Sono davvero emozionanti le sei tavole dedicate agli ultimi minuti sul palco di Padova, la sera del 7 giugno 1984, fotogrammi struggenti, con quella smorfia di dolore che somiglia a un sorriso, l’effetto dell’ictus sul volto di Enrico Berlinguer. Non meno potente, il brusco cambiamento di stile per mostrare Sandro Pertini al capezzale del moribondo.
Per motivi anagrafici e non solo, Elettra Stamboulis mostra di essere affezionata all’ultimo Berlinguer, quello della questione morale, dei partiti che devono smetterla di occupare le istituzioni, del grido di dolore dopo il terremoto dell’Irpinia e il tragico, ennesimo fallimento dello Stato. Ma la trama non rimuove i dubbi lancinanti sulla diversità, vera o presunta, che Nanni Moretti riuscì a esprimere con la calottina di pallanuoto in «Palombella rossa», cinque anni dopo la morte di Berlinguer, due anni prima dell’eutanasia del Pci.
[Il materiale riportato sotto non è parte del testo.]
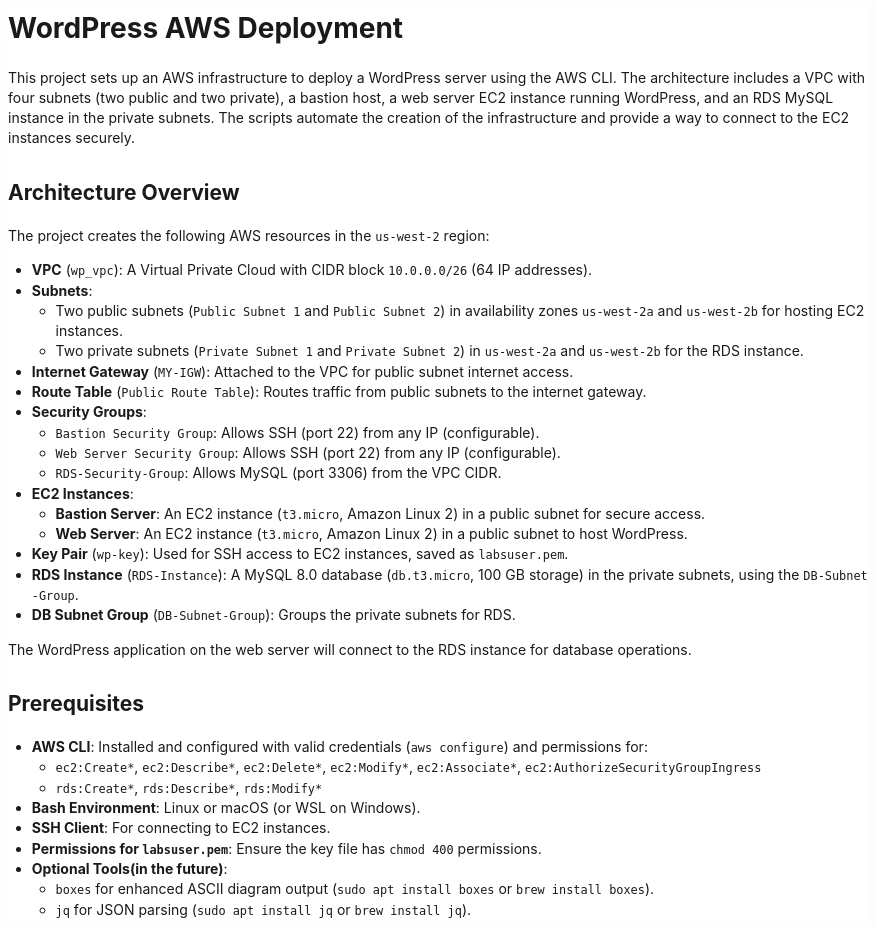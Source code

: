 # WordPress AWS Deployment

This project sets up an AWS infrastructure to deploy a WordPress server using the AWS CLI. The architecture includes a VPC with four subnets (two public and two private), a bastion host, a web server EC2 instance running WordPress, and an RDS MySQL instance in the private subnets. The scripts automate the creation of the infrastructure and provide a way to connect to the EC2 instances securely.

## Architecture Overview

The project creates the following AWS resources in the `us-west-2` region:
- **VPC** (`wp_vpc`): A Virtual Private Cloud with CIDR block `10.0.0.0/26` (64 IP addresses).
- **Subnets**:
  - Two public subnets (`Public Subnet 1` and `Public Subnet 2`) in availability zones `us-west-2a` and `us-west-2b` for hosting EC2 instances.
  - Two private subnets (`Private Subnet 1` and `Private Subnet 2`) in `us-west-2a` and `us-west-2b` for the RDS instance.
- **Internet Gateway** (`MY-IGW`): Attached to the VPC for public subnet internet access.
- **Route Table** (`Public Route Table`): Routes traffic from public subnets to the internet gateway.
- **Security Groups**:
  - `Bastion Security Group`: Allows SSH (port 22) from any IP (configurable).
  - `Web Server Security Group`: Allows SSH (port 22) from any IP (configurable).
  - `RDS-Security-Group`: Allows MySQL (port 3306) from the VPC CIDR.
- **EC2 Instances**:
  - **Bastion Server**: An EC2 instance (`t3.micro`, Amazon Linux 2) in a public subnet for secure access.
  - **Web Server**: An EC2 instance (`t3.micro`, Amazon Linux 2) in a public subnet to host WordPress.
- **Key Pair** (`wp-key`): Used for SSH access to EC2 instances, saved as `labsuser.pem`.
- **RDS Instance** (`RDS-Instance`): A MySQL 8.0 database (`db.t3.micro`, 100 GB storage) in the private subnets, using the `DB-Subnet-Group`.
- **DB Subnet Group** (`DB-Subnet-Group`): Groups the private subnets for RDS.

The WordPress application on the web server will connect to the RDS instance for database operations.

## Prerequisites

- **AWS CLI**: Installed and configured with valid credentials (`aws configure`) and permissions for:
  - `ec2:Create*`, `ec2:Describe*`, `ec2:Delete*`, `ec2:Modify*`, `ec2:Associate*`, `ec2:AuthorizeSecurityGroupIngress`
  - `rds:Create*`, `rds:Describe*`, `rds:Modify*`
- **Bash Environment**: Linux or macOS (or WSL on Windows).
- **SSH Client**: For connecting to EC2 instances.
- **Permissions for `labsuser.pem`**: Ensure the key file has `chmod 400` permissions.
- **Optional Tools(in the future)**:
  - `boxes` for enhanced ASCII diagram output (`sudo apt install boxes` or `brew install boxes`).
  - `jq` for JSON parsing (`sudo apt install jq` or `brew install jq`).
Con un andamento affidato alle libere associazioni più che a una logica cronologica, si passa da Craxi a Goldrake, da Bob Marley ai primi giochi elettronici, dall’emergere di quella che (per l’ultima volta) si impose come “questione giovanile” alla giovinezza di Enrico a Sassari: “Era stato giovane anche lui, anche se noi ce lo ricordiamo con quella mappa di rughe”. I passaggi arrivano fluidi, ma ce n’è uno che definirei ideologico, velato da una speranza accecante: il parallelo fra gli anni che incubavano il Sessantotto e l’attualità dei tempi che stiamo vivendo. Trovo qualcosa di nobilmente anacronistico in un uso del fumetto così schiettamente pedagogico. Quasi un azzardo, perché i tempi del fumetto – la sua lettura, la sua fruizione scandita dalla forza delle immagini – non possono che dare per scontata una puntuale conoscenza dei fatti storici, di cui è lecito dubitare.
Con il solito scarto nella tecnica grafica, un capitolo è dedicato al rapporto fra Berlinguer e Aldo Moro. Un altro allo sciopero alla Fiat del 1980, con il segretario del Pci che parla davanti ai cancelli di Mirafiori. Con una scelta poetica assai apprezzabile, le ultime tavole rimandano al Campovolo di Reggio Emilia, settembre 1983: le inquadrature di Luigi Ghirri rimaneggiate per non dimenticare la più oceanica manifestazione di partito, quella in cui Benigni solleverà in braccio un Berlinguer mai così divertito.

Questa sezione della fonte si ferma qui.